But, for the sake of argument, let’s say that they did. So what? Religious tolerance, religious accommodation and religious freedom in any pluralistic society do not and should not require everyone to respect the sensitivities of all religious groups. Satire is legitimate free speech. Blasphemy is legitimate free speech. A society that does not permit satire and blasphemy is, by definition, an unfree, non-pluralistic society, not fit to live in. It is, by definition, a society that prevents thought, prevents ideas from being challenged, that wishes to wall off certain notions through the intervention of a repressive state apparatus. Now, this is not to say that there is no such thing as offensive speech or that all forms of satire, blasphemy or anything else for that matter are legitimate or equally legitimate. It is simply to say that state prohibitions, extending to recognizing such expression as provocations that mitigate criminal acts such as violence or threats, are inimical to the concept of a free and pluralistic society. In the posting cited above, I gave a detailed account of how I think one can distinguish between what is genuinely Islamophobic speech on the one hand and what is respectable, albeit challenging or offensive, on the other hand. Not everything that is challenging, obnoxious, offensive or infuriating to others is illegitimate.

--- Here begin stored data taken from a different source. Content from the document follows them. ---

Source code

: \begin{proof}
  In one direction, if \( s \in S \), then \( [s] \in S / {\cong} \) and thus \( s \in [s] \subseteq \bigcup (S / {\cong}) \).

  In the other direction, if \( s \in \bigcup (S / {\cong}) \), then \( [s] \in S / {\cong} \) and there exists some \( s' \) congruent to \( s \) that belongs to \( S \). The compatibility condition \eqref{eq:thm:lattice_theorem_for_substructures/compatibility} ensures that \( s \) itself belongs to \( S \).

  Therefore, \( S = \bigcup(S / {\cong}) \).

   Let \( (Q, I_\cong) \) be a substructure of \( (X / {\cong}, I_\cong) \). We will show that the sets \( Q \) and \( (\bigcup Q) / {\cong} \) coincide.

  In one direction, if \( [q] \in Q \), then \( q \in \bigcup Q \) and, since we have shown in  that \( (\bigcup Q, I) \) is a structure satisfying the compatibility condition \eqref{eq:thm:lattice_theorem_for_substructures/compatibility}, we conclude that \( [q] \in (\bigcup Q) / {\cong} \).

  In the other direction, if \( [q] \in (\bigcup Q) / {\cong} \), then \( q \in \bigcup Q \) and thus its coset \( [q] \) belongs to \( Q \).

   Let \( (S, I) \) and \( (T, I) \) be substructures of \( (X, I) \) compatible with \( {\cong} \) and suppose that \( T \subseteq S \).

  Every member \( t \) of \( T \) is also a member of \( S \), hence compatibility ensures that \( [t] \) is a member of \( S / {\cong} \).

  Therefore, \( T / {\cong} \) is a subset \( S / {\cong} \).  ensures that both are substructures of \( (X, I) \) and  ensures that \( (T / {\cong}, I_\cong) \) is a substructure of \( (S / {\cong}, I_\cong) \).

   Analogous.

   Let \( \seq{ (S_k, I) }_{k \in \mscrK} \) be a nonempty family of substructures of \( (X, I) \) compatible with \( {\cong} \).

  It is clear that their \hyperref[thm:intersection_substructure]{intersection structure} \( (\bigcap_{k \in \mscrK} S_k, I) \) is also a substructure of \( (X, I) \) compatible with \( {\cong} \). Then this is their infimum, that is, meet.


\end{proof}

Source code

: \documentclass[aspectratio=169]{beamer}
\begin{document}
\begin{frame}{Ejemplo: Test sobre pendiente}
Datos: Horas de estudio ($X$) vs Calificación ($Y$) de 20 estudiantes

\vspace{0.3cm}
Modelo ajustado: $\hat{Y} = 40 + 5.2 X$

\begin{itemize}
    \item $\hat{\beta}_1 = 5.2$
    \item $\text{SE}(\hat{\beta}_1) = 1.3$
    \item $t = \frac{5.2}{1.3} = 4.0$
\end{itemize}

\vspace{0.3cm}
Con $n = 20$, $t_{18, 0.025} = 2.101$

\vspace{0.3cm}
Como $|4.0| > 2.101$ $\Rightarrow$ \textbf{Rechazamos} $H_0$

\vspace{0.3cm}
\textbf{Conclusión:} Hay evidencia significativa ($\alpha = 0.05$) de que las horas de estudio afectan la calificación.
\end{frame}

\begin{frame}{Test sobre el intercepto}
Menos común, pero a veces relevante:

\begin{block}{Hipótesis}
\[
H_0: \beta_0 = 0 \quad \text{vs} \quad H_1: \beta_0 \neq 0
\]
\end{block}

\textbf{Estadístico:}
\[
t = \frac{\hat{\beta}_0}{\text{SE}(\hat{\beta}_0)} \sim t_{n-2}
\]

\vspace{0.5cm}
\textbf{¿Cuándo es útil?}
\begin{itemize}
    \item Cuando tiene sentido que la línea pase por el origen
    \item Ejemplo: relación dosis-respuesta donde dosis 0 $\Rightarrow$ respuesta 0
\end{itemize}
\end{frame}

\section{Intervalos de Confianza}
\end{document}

However, there obviously is such a thing as speech that goes over the line, as the reader points out. The legal threshold ought to be extremely limited so as to provide for maximal free speech, pluralism and freedom of thought. However, when speech does cross a line of social respectability, the appropriate response usually is not a civil, or even less criminal, legal response, let alone vigilante violence, but rather should be the response of a self-respecting society that draws the line at bigotry, intolerance and anything that seeks to stigmatize large groups of people based on their identity. The appropriate response, then, is to identify such speech as not respectable and apply the appropriate informal social sanctions accorded to extremists, racists, supporters of terrorism, neo-Nazis or other individuals with ideas deemed repugnant or dangerous by most rational people.
Here I think is a legal distinction that the United States has more correct than any other society of which I’m aware: speech ought not to be regulated by the government unless absolutely necessary, and even civil remedies ought to have an exceptionally high standard of proof (it is notorious that libel is the most difficult torte to successfully litigate in the American system, and rightly so). The reader’s e-mail address suggests that he’s writing from the UK. It is by no means clear that if someone insults your mother and you punch them in the United States you will not be arrested, tried and convicted for assault and battery. In most cases, I think you would be. Perhaps if the provocation is extreme, your lawyer clever and the jury fortuitously sympathetic, one might get off at trial. But I wouldn’t bet on it. As for the N-word, it’s plainly protected in the United States under almost all circumstances, as are other racial epithets. Denying the Holocaust is a crime in some European countries, and the crackpot although talented historical writer David Irving spent no less than 10 months in an Austrian jail for this thought-crime. I consider this scandalous in the extreme (many European states also have blasphemy laws, official secrets acts and other affronts to, at least American, bottom-line standards for free speech). Irving’s views are ridiculous and his position on the Holocaust is pernicious and unacceptable. But freedom is, and can only be, the freedom to be wrong.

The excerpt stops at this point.